EXERCISE DESCRIPTION
Transcribe word for word the lines below from the line with "### Tela - Cadastro de gestores" through the line with "- Meu Perfil: Oferece", ends included.

**** PROVIDED RECORDS ****

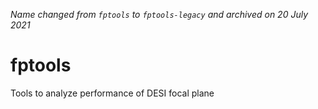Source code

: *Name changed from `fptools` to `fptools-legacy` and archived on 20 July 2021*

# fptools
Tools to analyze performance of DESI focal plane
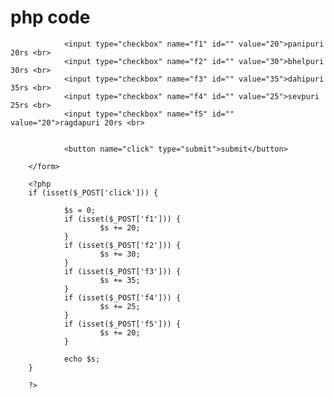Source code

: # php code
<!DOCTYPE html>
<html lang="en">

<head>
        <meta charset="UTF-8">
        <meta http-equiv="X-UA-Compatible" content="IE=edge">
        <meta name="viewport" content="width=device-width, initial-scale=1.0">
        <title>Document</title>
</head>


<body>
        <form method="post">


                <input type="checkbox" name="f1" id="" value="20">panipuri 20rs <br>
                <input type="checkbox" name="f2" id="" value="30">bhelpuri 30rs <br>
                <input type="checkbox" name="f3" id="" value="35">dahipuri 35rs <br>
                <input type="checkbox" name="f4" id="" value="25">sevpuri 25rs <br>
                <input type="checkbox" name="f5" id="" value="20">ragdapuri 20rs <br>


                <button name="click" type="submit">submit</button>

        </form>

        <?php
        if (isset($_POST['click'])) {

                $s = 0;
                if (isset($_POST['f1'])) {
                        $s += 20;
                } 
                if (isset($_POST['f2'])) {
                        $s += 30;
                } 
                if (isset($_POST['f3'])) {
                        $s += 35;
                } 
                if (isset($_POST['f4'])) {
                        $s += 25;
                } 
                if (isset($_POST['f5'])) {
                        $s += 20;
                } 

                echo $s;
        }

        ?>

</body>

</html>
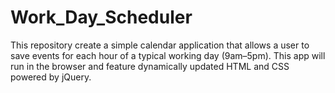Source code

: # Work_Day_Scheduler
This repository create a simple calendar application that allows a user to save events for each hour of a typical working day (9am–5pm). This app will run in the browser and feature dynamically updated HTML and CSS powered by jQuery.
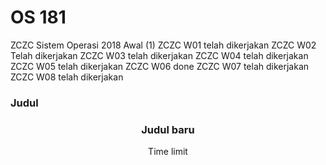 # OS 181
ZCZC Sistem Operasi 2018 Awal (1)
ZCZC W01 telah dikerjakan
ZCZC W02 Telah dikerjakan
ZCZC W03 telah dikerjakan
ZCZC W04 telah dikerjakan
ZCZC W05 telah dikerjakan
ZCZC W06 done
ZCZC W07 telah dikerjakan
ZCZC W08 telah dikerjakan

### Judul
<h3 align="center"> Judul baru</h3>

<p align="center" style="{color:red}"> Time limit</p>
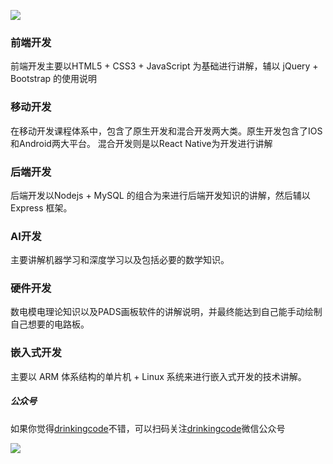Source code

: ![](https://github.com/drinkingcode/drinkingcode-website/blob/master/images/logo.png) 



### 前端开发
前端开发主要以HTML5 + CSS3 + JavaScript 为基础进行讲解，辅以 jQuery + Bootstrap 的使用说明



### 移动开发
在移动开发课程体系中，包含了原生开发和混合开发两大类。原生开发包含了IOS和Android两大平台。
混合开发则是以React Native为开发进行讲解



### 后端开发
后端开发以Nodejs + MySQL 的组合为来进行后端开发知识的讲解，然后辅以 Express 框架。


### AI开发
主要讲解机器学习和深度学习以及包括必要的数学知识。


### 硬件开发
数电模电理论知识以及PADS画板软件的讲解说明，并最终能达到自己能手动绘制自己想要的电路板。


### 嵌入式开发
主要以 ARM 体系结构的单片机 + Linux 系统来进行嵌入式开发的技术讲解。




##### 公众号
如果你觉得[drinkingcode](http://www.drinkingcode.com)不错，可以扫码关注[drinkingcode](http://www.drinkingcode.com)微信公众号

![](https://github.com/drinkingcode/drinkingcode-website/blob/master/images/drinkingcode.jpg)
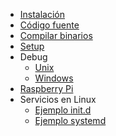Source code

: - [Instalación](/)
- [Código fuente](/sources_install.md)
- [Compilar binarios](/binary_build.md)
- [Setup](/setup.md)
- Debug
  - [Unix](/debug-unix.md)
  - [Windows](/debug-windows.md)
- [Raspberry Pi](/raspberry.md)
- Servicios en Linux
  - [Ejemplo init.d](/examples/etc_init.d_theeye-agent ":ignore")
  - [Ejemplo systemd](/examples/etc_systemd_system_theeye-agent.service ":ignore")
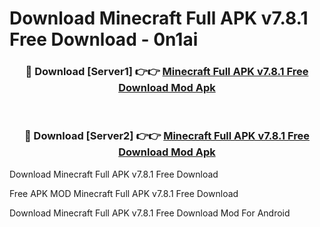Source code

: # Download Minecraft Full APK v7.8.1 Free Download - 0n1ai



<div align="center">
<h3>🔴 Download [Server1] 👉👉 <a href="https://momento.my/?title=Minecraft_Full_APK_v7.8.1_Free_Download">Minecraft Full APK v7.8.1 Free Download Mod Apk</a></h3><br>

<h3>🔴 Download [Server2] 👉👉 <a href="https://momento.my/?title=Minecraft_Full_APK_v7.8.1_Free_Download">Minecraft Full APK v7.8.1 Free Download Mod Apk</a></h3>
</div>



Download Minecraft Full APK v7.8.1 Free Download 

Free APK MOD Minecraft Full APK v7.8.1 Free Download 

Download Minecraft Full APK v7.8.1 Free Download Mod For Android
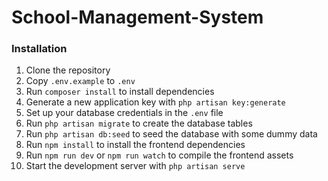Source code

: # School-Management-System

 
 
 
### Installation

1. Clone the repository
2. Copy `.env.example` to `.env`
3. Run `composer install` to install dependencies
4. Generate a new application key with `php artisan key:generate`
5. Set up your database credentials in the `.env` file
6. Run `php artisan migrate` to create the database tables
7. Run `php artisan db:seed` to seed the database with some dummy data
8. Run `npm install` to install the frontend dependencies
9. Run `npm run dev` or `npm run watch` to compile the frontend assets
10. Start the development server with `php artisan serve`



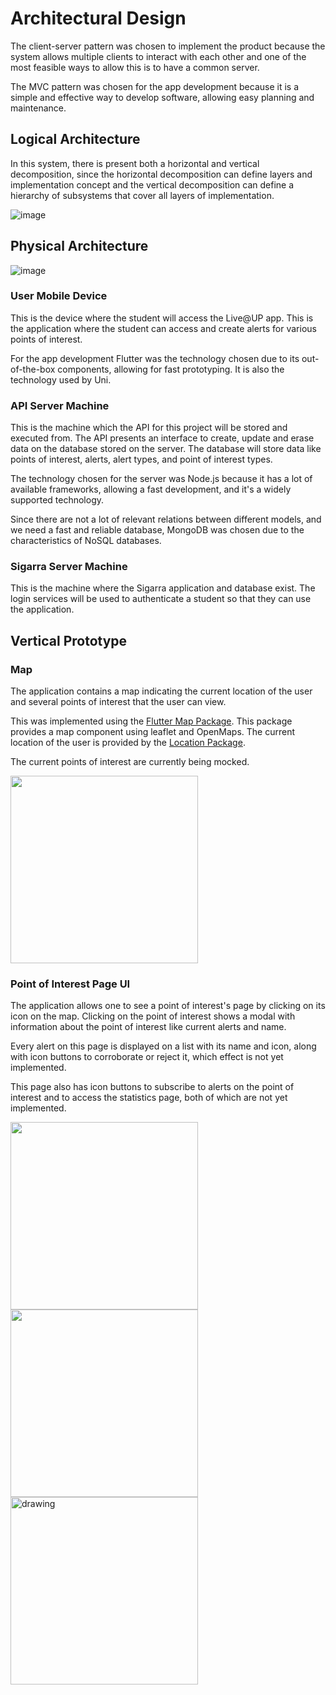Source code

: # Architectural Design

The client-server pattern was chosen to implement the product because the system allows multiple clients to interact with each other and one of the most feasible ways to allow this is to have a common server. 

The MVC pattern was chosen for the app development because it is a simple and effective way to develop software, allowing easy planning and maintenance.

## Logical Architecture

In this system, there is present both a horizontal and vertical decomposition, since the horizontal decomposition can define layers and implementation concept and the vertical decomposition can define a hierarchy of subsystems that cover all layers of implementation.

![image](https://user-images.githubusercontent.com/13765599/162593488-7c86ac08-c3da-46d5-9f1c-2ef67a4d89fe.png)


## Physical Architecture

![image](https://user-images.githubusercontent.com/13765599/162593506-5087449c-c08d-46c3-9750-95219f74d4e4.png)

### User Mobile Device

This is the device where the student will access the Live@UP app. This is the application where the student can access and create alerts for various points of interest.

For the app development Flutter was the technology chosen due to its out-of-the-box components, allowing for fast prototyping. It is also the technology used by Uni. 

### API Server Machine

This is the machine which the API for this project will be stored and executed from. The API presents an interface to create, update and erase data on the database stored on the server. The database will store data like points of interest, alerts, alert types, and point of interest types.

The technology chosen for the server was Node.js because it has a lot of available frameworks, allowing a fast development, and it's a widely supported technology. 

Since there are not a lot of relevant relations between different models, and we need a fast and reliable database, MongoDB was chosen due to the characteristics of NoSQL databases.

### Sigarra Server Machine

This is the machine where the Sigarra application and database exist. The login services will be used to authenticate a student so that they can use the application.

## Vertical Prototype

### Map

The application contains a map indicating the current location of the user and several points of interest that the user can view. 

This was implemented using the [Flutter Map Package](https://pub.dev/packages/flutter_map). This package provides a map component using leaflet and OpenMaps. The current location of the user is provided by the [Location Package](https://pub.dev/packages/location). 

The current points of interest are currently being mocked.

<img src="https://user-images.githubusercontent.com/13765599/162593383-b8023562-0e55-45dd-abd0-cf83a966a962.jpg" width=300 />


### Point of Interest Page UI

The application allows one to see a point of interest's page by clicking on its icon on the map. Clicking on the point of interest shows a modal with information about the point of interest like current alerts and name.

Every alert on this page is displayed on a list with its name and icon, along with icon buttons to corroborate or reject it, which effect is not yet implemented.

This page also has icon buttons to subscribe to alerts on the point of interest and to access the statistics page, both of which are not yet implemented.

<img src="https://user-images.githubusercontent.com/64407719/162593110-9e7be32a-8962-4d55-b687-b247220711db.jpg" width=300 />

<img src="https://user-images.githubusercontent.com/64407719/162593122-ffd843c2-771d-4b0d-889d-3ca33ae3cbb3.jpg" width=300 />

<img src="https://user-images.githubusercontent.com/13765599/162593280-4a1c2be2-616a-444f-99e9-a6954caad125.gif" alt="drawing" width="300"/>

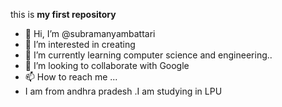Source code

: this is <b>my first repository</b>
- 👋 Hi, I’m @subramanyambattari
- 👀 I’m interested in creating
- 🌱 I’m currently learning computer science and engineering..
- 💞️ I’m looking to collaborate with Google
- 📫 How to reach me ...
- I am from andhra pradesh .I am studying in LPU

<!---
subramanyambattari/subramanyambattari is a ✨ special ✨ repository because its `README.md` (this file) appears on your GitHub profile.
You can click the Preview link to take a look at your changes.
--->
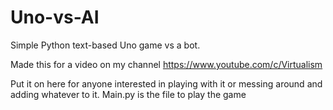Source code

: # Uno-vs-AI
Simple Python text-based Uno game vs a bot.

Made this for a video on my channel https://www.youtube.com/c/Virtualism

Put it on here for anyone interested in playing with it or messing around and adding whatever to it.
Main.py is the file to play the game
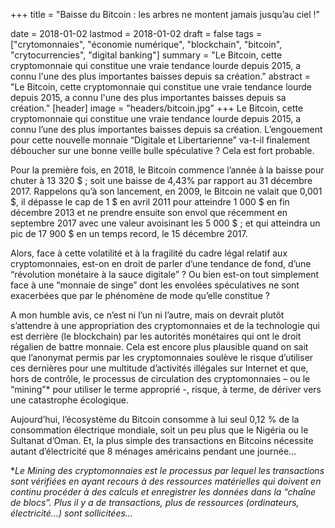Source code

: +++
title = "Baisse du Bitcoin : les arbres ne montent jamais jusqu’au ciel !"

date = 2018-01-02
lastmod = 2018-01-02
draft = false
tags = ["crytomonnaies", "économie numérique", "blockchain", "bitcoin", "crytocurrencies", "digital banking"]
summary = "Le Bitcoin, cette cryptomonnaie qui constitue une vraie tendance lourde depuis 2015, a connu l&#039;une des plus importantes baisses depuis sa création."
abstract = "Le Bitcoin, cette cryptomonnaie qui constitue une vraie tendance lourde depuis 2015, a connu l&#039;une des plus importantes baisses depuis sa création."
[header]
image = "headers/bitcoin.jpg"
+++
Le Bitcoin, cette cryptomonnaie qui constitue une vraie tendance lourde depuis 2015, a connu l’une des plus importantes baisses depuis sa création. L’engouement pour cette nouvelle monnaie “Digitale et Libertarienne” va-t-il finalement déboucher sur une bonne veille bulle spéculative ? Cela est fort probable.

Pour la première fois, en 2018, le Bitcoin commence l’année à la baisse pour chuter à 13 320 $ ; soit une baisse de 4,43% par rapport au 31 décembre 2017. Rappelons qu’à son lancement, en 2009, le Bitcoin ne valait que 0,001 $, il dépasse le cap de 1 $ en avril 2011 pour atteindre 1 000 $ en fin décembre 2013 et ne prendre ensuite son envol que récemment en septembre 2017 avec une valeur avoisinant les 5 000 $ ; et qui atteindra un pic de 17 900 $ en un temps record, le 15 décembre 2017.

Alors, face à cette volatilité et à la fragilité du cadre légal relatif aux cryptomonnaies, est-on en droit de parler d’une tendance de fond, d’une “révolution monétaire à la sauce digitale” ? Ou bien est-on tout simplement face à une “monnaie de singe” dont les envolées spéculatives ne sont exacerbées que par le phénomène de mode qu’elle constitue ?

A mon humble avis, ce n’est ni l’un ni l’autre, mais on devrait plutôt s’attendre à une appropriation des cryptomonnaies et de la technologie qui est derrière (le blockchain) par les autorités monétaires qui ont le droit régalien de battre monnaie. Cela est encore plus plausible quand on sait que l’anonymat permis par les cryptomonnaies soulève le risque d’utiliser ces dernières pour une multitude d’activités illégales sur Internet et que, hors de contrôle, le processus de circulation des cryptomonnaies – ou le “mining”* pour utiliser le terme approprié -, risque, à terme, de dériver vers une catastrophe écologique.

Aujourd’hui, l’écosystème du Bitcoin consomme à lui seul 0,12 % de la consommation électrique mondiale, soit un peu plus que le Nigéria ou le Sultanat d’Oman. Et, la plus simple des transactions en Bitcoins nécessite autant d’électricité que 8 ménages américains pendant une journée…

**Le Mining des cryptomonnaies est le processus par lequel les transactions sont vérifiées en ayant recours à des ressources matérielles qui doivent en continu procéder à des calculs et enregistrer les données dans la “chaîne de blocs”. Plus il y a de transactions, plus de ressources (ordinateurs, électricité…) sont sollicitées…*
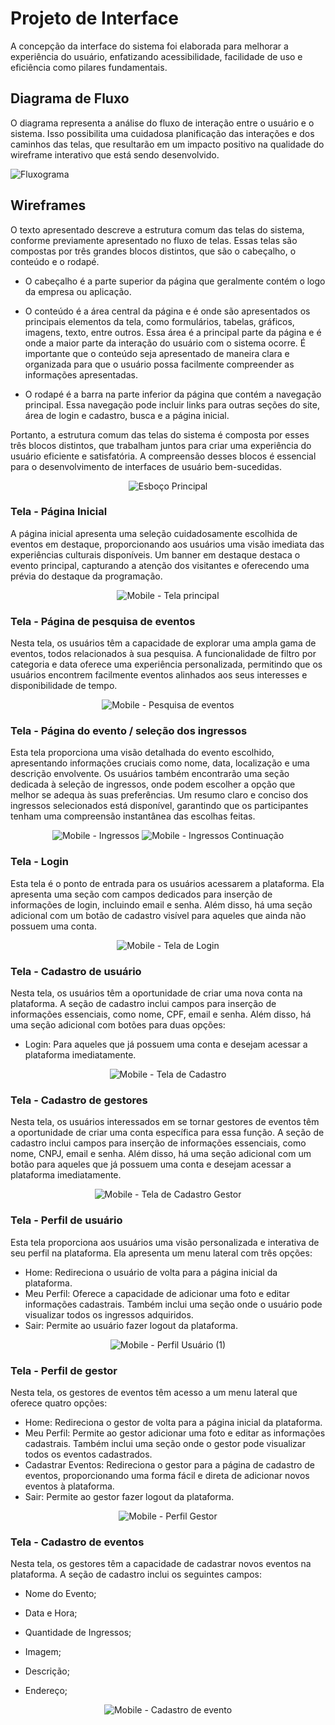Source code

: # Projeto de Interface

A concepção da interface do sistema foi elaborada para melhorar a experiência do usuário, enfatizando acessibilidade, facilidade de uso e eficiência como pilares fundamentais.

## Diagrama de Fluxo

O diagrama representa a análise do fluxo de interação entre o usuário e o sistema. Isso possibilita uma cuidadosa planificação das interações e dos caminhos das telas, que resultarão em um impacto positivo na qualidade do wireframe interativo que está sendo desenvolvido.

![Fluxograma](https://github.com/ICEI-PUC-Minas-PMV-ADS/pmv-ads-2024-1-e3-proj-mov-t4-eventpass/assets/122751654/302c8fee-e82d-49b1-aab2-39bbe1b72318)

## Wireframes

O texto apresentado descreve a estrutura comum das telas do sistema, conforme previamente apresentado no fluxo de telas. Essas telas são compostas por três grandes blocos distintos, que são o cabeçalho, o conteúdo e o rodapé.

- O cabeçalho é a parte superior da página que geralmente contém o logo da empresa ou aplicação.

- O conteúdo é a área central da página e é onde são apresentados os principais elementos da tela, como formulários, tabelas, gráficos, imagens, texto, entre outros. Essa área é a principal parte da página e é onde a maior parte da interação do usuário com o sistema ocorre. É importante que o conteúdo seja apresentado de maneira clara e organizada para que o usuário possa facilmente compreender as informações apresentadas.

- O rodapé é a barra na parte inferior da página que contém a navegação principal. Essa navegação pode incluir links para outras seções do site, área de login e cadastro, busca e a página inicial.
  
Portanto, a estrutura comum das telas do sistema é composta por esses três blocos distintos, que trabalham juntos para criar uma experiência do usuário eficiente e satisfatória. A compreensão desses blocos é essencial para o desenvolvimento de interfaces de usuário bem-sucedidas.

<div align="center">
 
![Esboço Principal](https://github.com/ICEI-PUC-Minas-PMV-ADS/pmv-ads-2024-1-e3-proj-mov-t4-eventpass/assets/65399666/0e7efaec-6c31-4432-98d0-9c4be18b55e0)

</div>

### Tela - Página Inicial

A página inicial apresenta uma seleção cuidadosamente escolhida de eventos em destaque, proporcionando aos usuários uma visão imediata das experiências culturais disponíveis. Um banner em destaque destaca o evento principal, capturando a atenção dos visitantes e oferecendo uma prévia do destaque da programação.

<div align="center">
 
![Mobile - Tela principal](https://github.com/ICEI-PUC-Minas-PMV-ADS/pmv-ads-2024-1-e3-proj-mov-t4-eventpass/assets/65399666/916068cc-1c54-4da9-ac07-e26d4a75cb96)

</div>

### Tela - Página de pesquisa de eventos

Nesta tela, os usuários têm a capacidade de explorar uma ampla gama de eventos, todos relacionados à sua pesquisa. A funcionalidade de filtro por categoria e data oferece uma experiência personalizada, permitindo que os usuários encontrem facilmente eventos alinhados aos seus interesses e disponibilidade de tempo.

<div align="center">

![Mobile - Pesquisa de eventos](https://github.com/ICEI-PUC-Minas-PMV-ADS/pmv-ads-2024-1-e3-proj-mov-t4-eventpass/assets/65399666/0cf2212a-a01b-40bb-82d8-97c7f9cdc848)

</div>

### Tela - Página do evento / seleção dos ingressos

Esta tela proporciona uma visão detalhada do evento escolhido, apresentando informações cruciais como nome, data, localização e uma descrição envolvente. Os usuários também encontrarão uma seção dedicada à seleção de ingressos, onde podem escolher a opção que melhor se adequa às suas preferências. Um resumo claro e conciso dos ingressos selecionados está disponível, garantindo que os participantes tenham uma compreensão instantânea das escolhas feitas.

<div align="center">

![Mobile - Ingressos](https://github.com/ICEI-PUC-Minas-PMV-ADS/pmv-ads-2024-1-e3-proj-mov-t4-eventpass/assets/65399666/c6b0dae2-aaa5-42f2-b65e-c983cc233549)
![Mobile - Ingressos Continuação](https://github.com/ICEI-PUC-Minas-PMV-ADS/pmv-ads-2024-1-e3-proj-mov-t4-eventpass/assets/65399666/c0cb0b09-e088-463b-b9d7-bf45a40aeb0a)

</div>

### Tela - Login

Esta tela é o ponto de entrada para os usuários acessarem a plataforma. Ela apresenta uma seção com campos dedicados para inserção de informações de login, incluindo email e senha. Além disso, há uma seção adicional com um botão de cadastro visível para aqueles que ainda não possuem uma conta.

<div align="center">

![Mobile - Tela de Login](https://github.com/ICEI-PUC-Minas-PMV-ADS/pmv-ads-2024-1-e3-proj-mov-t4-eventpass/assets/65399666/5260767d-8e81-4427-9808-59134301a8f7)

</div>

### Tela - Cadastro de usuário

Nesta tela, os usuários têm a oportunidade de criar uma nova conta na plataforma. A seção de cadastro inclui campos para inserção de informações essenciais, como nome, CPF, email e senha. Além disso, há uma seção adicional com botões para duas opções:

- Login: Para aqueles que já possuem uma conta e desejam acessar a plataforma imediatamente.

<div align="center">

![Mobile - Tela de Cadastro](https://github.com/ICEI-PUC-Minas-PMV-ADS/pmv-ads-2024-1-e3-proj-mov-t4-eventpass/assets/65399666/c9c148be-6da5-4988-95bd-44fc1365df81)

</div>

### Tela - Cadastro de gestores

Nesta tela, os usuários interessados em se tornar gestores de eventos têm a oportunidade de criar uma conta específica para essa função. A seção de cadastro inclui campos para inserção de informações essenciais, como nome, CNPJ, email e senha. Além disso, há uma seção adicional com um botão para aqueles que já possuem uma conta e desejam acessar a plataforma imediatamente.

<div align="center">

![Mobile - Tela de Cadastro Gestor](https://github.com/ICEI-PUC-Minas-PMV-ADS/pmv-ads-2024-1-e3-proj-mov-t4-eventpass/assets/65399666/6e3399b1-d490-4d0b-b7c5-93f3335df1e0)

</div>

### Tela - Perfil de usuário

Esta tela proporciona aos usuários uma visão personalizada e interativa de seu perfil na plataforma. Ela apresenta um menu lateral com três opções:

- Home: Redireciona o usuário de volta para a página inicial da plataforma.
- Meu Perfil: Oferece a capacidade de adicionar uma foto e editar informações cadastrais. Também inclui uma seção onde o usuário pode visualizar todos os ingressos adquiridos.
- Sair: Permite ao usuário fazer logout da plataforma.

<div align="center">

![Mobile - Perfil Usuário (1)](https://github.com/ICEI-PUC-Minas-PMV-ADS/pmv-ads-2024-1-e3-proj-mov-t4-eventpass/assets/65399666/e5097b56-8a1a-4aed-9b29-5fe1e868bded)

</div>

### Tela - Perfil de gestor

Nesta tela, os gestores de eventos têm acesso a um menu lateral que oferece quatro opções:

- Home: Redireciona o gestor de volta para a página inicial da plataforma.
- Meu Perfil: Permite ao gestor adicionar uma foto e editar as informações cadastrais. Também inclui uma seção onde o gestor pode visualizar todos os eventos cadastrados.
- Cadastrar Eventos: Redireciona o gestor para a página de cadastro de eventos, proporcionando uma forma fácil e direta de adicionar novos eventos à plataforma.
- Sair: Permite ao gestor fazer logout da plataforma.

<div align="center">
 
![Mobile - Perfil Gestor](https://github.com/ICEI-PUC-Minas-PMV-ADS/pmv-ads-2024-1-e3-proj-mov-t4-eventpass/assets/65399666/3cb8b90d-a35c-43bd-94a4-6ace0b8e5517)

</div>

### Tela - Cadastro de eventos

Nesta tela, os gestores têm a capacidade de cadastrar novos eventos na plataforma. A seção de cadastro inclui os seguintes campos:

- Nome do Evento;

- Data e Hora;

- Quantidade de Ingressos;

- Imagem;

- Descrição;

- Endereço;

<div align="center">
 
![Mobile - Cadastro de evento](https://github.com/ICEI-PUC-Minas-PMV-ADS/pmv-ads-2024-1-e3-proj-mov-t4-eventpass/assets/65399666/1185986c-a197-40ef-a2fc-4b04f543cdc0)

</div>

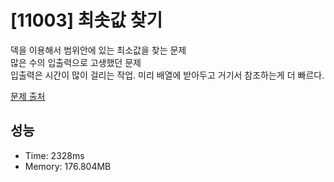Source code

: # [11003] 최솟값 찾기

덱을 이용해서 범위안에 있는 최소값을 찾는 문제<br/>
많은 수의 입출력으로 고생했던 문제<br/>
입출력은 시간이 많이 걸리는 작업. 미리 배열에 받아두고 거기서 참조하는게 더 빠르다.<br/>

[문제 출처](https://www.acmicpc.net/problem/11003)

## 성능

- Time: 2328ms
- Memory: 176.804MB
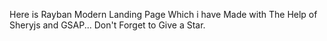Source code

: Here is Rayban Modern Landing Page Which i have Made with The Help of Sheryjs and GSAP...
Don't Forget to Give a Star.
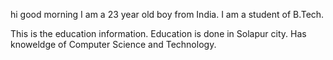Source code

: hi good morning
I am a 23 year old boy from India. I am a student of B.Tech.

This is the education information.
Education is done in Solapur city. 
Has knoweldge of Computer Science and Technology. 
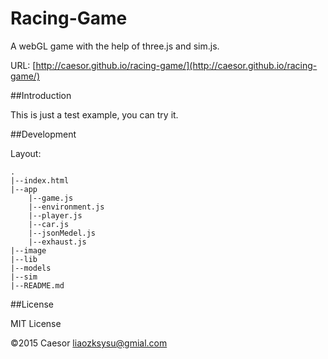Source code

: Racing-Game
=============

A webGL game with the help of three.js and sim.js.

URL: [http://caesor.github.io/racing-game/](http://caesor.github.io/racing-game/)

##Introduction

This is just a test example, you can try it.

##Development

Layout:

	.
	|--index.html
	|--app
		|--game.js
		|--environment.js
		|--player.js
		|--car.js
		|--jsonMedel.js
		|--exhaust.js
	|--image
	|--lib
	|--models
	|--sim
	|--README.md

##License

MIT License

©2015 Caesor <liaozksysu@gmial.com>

****

RESPONSE TO THIS EXERCISE
### Tela - Cadastro de gestores

Nesta tela, os usuários interessados em se tornar gestores de eventos têm a oportunidade de criar uma conta específica para essa função. A seção de cadastro inclui campos para inserção de informações essenciais, como nome, CNPJ, email e senha. Além disso, há uma seção adicional com um botão para aqueles que já possuem uma conta e desejam acessar a plataforma imediatamente.

<div align="center">

![Mobile - Tela de Cadastro Gestor](https://github.com/ICEI-PUC-Minas-PMV-ADS/pmv-ads-2024-1-e3-proj-mov-t4-eventpass/assets/65399666/6e3399b1-d490-4d0b-b7c5-93f3335df1e0)

</div>

### Tela - Perfil de usuário

Esta tela proporciona aos usuários uma visão personalizada e interativa de seu perfil na plataforma. Ela apresenta um menu lateral com três opções:

- Home: Redireciona o usuário de volta para a página inicial da plataforma.
- Meu Perfil: Oferece a capacidade de adicionar uma foto e editar informações cadastrais. Também inclui uma seção onde o usuário pode visualizar todos os ingressos adquiridos.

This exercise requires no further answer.